As many parents know, feeding a picky toddler can be a challenging task. Tears, tantrums and messes are par for the course. Over the past decades, immunologists working to understand the immune system have found themselves facing a similar situation. As it turns out, the cells that make up our immune system can be just as stubborn as the average 2-year-old when it comes to what food they will accept.
How the Immune System Protects Us
Our immune system interacts with nearly every process in our bodies. Immune cells not only protect us from danger, but they are also responsible for maintaining health. For example, highly trained cells called macrophages reside in each one of our tissues, where they become specialists at removing dead cells and making space for new ones. However, when danger is detected, like a wound, infection, or a growing tumor, immune cells are recruited in large numbers to the site of the problem. There they rapidly diversify into multiple organized groups to mitigate damage and get rid of the problem. Each of these groups of immune cells requires a different set of nutrients, and in fact, will not do their job if the nutrients are not right. This over-reliance on specific nutrients (also called metabolic pathways) is both a vulnerability and an opportunity to develop new therapies.
Our immune system does a superb job of containing problems, and often we don’t even notice. Disease occurs when something has already gone wrong. For example, a particularly clever pathogen can come up with a way to get around the immune system. This pathogen then starts to spread through the body, compromising more systems and overwhelming immune cells. In these cases, our immune cells can also become part of the problem. For instance, the same macrophages that are there to protect us can produce large amounts of inflammatory signals that prevent tissues from healing properly. When this happens, these out of control macrophages love feeding on sugar—not unlike a kid who’s had too many sugary treats. If researchers can work out a way to deprive the macrophages of this treat, their tantrum will subside, bringing about the much-needed respite our bodies need to heal.
Understanding How Cells Use Nutrients
Right now, there are still many challenges that limit the use of this strategy in clinical settings. We can’t remove a nutrient without affecting every other cell that might be relying on it. That is why immunologists have been hunting for the metabolic processes that become dominant in immune cells, as well as trying to understand the detailed cellular machinery that rely on these pathways.
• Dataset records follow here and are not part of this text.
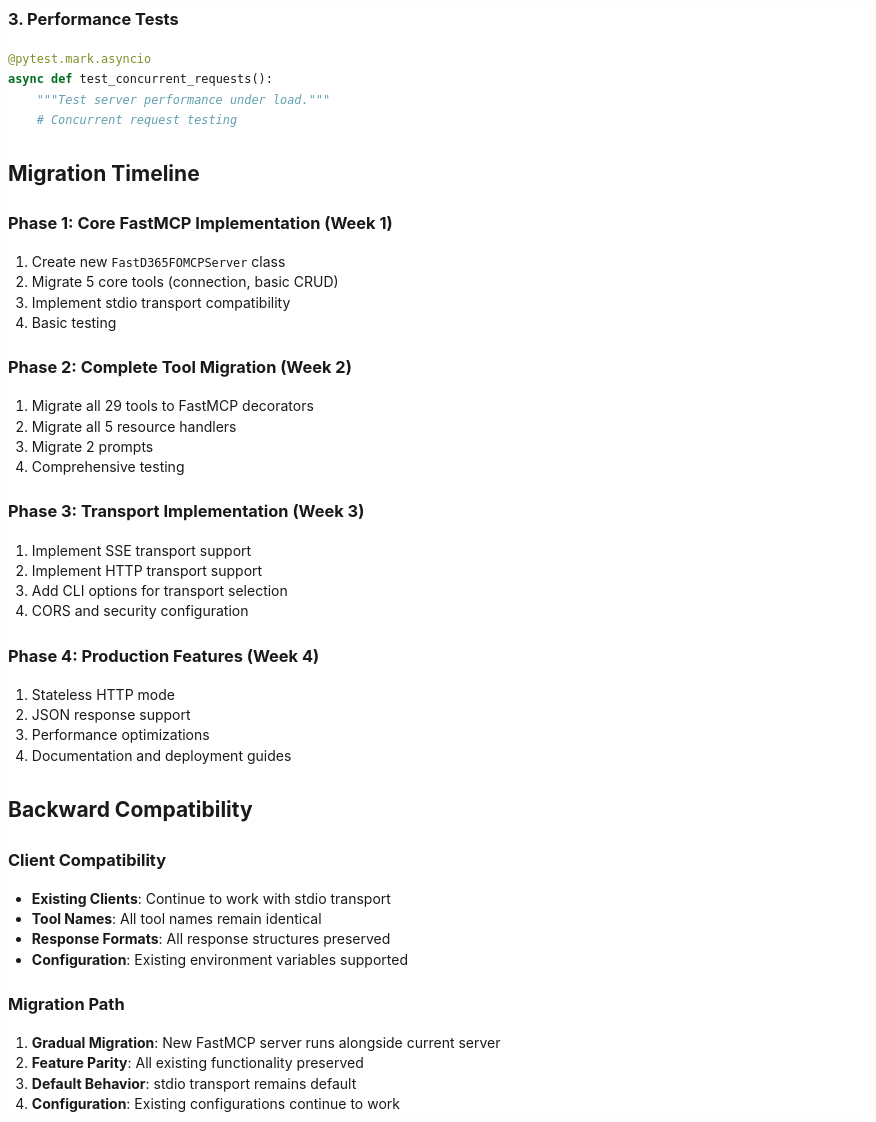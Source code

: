 ### 3. Performance Tests
```python
@pytest.mark.asyncio
async def test_concurrent_requests():
    """Test server performance under load."""
    # Concurrent request testing
```

## Migration Timeline

### Phase 1: Core FastMCP Implementation (Week 1)
1. Create new `FastD365FOMCPServer` class
2. Migrate 5 core tools (connection, basic CRUD)
3. Implement stdio transport compatibility
4. Basic testing

### Phase 2: Complete Tool Migration (Week 2)
1. Migrate all 29 tools to FastMCP decorators
2. Migrate all 5 resource handlers
3. Migrate 2 prompts
4. Comprehensive testing

### Phase 3: Transport Implementation (Week 3)
1. Implement SSE transport support
2. Implement HTTP transport support
3. Add CLI options for transport selection
4. CORS and security configuration

### Phase 4: Production Features (Week 4)
1. Stateless HTTP mode
2. JSON response support
3. Performance optimizations
4. Documentation and deployment guides

## Backward Compatibility

### Client Compatibility
- **Existing Clients**: Continue to work with stdio transport
- **Tool Names**: All tool names remain identical
- **Response Formats**: All response structures preserved
- **Configuration**: Existing environment variables supported

### Migration Path
1. **Gradual Migration**: New FastMCP server runs alongside current server
2. **Feature Parity**: All existing functionality preserved
3. **Default Behavior**: stdio transport remains default
4. **Configuration**: Existing configurations continue to work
Once we understand why macrophages love sugar when they are promoting inflammation, and precisely what they are doing with that sugar once they get it, we might be able to target that process specifically.
Cancer is a growing burden in our societies and is a highly adaptable disease. One of the ways that cancer effectively shutters the immune system is by depriving immune cells of the nutrients they need. Like macrophages, tumor cells love sugar and consume it quickly. Tumors also absorb vast amounts of essential amino acids that immune cells require to perform their function. When one of our immune cells enters a tumor to control it, it might find itself in a food desert where its favorite nutrients are missing. When this happens, immune cells are not effective at controlling tumor growth or even become un-responsive and exhausted.
Creating New Therapies
One of the most exciting therapeutic developments of recent years (researchers were awarded the 2018 Nobel prize for this discovery) was the realization of how to re-invigorate exhausted immune cells to restore their anti-tumor function. This type of immunotherapy has benefited countless patients, yet big barriers remain to make it effective in all the people that need it. Immunologists think that one of the reasons immunotherapy may fail is because tumors do not contain the nutrients that these re-invigorated cells need.
Continuing to understand how metabolic pathways regulate immune cells, can help save and improve lives—whether we’re fighting cancer or infectious disease.
Unlike toddlers, no amount of persuasion and training can overcome some of the obsession our immune cells have with certain foods. And unfortunately, there are no magic diets or easy life hacks to “boost your immune system”. Our best chance is to meet our immune cells in the middle, figure out exactly why they want that nutrient, and then boost or block the internal mechanisms that utilize those nutrients to our own advantage.